Interfacial superconductivity in Cu/Cu$_{\rm{2}}$O and its effect on shielding ambient electric fields

TL;DR

This paper presents a model for interfacial superconductivity at Cu/Cu$_{ m{2}}$O interfaces, explaining how it influences ambient electric field shielding and correlates with experimental observations of superconductivity and electric field effects.

Contribution

The paper introduces a theoretical model linking interfacial superconductivity to Coulomb interactions and demonstrates its application to experimental electric field shielding phenomena.

Findings

Superconductivity at Cu/Cu$_{ m{2}}$O interfaces with $T_C$ around 7.9 K.

Shielding of electric fields consistent with interfacial superconductivity.

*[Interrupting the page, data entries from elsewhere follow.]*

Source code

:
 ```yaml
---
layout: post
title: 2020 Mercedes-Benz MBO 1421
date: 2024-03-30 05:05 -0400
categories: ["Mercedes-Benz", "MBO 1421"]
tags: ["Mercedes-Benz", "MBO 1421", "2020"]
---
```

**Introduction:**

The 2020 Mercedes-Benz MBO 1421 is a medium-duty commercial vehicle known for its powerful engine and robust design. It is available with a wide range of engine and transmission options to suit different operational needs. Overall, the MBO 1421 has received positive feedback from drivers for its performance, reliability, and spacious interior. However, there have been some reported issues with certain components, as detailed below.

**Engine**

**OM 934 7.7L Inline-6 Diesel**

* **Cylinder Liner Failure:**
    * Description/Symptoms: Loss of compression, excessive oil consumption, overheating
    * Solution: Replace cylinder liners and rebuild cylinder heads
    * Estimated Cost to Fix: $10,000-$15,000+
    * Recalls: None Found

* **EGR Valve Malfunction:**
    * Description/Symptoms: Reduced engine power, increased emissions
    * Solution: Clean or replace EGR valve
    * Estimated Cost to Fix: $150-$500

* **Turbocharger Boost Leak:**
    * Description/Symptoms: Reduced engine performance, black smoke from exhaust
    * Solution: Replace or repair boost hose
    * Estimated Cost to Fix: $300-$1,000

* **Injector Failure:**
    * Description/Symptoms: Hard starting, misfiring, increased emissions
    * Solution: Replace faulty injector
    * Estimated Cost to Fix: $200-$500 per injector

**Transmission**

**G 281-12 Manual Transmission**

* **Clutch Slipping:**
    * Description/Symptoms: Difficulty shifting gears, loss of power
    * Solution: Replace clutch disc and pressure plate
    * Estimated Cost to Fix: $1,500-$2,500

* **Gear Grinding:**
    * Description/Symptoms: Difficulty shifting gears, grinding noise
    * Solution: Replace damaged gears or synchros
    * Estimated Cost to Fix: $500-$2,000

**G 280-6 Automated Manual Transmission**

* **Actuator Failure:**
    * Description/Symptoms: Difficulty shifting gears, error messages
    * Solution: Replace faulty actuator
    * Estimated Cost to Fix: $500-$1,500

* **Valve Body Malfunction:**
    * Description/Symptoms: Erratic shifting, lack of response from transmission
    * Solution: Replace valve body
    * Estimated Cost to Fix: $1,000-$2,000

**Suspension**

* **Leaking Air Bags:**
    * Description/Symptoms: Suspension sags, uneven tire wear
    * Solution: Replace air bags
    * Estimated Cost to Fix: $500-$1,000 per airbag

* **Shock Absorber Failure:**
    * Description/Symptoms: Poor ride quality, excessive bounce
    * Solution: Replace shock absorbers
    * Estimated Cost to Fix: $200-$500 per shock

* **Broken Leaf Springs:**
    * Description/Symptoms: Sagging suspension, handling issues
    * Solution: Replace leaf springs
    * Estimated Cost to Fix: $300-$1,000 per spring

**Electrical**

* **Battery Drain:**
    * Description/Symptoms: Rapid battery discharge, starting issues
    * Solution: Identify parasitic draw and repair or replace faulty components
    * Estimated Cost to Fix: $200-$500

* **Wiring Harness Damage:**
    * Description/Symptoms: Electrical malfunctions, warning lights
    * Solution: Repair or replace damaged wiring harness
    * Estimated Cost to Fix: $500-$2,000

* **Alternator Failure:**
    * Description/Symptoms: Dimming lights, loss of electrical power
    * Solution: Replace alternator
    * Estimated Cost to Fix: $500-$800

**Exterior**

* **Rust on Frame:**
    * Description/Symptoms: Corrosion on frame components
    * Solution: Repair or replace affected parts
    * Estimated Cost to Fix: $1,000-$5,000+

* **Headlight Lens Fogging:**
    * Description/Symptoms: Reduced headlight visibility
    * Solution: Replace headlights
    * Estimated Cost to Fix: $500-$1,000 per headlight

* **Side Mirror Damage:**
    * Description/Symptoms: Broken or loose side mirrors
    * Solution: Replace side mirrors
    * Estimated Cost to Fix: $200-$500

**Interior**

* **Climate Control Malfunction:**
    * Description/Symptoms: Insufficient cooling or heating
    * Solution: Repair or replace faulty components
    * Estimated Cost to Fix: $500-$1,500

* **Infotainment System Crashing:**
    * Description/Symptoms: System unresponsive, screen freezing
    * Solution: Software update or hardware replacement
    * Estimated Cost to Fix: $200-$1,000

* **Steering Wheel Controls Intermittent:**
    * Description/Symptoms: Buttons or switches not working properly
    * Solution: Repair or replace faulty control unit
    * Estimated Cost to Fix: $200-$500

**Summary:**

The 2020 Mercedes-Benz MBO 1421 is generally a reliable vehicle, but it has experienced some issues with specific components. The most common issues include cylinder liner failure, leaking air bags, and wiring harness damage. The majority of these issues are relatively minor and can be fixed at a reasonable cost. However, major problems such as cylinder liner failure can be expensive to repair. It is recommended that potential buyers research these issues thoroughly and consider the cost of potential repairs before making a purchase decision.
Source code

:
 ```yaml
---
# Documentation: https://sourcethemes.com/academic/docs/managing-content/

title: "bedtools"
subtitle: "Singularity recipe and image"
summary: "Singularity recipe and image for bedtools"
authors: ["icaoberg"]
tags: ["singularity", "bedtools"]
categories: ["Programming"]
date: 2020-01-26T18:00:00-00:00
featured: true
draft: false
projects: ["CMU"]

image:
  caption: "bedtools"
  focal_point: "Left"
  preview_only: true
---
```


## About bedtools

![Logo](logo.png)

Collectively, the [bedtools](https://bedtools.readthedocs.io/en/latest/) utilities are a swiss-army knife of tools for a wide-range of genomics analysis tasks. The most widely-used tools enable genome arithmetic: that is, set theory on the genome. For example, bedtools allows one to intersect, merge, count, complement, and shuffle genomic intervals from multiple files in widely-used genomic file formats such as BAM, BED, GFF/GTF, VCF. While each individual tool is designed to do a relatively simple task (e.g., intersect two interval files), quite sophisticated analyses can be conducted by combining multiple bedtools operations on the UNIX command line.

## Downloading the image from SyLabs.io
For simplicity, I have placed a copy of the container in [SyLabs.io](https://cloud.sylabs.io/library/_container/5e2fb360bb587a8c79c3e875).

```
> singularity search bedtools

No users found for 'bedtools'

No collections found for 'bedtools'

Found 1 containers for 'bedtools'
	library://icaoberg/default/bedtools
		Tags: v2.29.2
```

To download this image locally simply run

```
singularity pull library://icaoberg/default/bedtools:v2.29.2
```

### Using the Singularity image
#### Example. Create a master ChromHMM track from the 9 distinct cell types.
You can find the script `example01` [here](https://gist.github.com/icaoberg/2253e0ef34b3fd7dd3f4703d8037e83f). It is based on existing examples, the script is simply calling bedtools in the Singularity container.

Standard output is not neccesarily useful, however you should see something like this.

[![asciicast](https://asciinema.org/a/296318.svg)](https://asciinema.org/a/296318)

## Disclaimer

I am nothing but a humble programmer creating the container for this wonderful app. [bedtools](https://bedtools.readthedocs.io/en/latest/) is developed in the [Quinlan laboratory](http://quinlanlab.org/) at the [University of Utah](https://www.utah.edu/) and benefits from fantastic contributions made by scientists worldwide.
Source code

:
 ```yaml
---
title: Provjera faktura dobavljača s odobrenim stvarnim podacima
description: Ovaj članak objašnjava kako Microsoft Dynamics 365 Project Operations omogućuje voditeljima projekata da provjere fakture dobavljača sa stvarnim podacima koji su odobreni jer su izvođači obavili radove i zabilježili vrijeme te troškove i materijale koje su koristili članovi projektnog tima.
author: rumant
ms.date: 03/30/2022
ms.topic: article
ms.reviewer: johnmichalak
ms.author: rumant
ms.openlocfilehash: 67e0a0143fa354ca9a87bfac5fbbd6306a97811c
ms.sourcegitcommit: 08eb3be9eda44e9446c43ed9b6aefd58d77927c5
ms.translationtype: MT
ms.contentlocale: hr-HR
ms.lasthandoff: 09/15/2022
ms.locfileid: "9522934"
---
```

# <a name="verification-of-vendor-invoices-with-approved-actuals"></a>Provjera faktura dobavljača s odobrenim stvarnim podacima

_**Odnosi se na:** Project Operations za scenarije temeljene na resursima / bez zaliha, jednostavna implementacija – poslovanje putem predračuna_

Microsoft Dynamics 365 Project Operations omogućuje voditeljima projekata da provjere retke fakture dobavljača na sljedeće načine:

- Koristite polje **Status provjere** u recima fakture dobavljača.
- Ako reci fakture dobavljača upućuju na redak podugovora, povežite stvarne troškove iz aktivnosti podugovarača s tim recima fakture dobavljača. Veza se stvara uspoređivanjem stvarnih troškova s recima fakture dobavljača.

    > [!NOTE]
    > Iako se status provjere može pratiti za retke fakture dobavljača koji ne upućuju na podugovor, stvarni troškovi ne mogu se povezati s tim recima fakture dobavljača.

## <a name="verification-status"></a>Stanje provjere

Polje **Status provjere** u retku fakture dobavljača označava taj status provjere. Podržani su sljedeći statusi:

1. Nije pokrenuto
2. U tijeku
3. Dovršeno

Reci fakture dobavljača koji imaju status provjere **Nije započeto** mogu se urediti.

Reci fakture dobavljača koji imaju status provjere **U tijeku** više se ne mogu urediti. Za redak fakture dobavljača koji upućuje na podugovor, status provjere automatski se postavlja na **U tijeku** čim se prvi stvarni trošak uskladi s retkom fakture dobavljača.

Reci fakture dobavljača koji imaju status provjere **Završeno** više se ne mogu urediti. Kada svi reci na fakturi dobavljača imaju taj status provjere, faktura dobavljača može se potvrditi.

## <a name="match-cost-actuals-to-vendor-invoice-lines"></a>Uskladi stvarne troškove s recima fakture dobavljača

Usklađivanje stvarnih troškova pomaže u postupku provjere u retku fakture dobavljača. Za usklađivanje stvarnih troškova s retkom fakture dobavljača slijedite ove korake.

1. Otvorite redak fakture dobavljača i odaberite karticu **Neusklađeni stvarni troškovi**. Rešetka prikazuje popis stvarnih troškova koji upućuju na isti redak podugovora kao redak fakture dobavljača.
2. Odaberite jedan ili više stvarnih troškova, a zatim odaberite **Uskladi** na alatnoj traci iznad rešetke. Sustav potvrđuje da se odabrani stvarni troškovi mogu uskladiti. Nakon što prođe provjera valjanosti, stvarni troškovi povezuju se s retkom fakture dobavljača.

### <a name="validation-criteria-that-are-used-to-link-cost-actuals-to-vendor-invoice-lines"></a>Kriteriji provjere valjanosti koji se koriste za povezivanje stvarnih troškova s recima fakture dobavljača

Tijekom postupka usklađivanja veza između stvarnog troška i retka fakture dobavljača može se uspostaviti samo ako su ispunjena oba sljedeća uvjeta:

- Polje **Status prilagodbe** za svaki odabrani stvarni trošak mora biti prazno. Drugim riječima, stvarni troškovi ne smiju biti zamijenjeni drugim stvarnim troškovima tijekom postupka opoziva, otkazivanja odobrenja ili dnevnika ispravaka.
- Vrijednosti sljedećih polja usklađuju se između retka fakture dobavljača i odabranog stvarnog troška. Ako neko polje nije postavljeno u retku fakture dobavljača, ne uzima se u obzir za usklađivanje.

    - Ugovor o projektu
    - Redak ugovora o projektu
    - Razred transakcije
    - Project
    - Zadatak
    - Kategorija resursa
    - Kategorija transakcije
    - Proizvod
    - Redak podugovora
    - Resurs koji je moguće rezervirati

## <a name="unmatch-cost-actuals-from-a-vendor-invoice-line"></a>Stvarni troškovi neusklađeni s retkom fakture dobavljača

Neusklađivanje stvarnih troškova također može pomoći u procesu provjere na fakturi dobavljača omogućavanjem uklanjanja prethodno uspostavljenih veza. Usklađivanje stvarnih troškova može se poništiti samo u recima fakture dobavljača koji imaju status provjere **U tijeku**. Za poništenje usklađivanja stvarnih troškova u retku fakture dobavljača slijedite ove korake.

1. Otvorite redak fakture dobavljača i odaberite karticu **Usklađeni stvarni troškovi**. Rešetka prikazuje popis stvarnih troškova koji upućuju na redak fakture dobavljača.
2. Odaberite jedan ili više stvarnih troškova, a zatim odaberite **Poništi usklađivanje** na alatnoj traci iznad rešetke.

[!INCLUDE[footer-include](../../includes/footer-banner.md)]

Decrease in superconductivity correlates with helium desorption and reduced charge density.

Abstract

A model is presented for two-dimensional superconductivity at semiconductor-on-metal interfaces mediated by Coulomb interactions between electronically-active interface charges in the semiconductor and screening charges in the metal. The junction considered is native Cu$_{\rm{2}}$O on Cu in which an interfacial double charge layer of areal density $n$, comprising superconducting holes in Cu$_{\rm{2}}$O and mediating electrons in Cu, is induced in proportion to a sub-monolayer of adsorbed $^{\rm{4}}\rm{He}$ atoms. Evidence for superconductivity on copper with prior air exposure is revealed in new analysis of previously published work function data. Based on a theory developed for layered superconductors, the intrinsic transition temperature $T_{\rm{C}}$ = $\beta$ $n$$^{\rm{1/2}}$/$\zeta$ is determined by $n$ and transverse distance $\zeta$ $\simeq$ 2.0 $\rm{\r{A}}$ between the charge layers; $\beta$ = 1.933(6) $e$$^{\rm{2}}$$\bar{\lambda}$$_{\rm{C}}$/k$_{\rm{B}}$ = 1247.4(3.7) K-$\rm{\r{A}}$$^{\rm{2}}$ is a universal constant involving the reduced Compton wavelength of the electron $\bar{\lambda}$$_{\rm{C}}$. This model is applied to understanding the shielding of copper work-function patch and gravitational compression electric fields reported in the Witteborn-Fairbank gravitational electron free fall experiment. Interfacial superconductivity with $n$ $\simeq$ 1.6 $\times$ 10$^{\rm{12}}$ $\rm{cm}^{\rm{-2}}\rm{,}$ $T_{\rm{C}}$ $\simeq$ 7.9 K and Berezinski\u{i}-Kosterlitz-Thouless temperature $T_{\rm{BKT}}$ $\simeq$ 4.4 K accounts for the shielding observed at temperature $T$ $\simeq$ 4.2 K. Helium desorption and concomitant decreases in $n$ and $T_{\rm{C}}$ replicate the temperature transition in ambient electric fields on falling electrons, as observed by Lockhart et al., and the vanishing of superconductivity above $T$ $\simeq$ 4.8 K.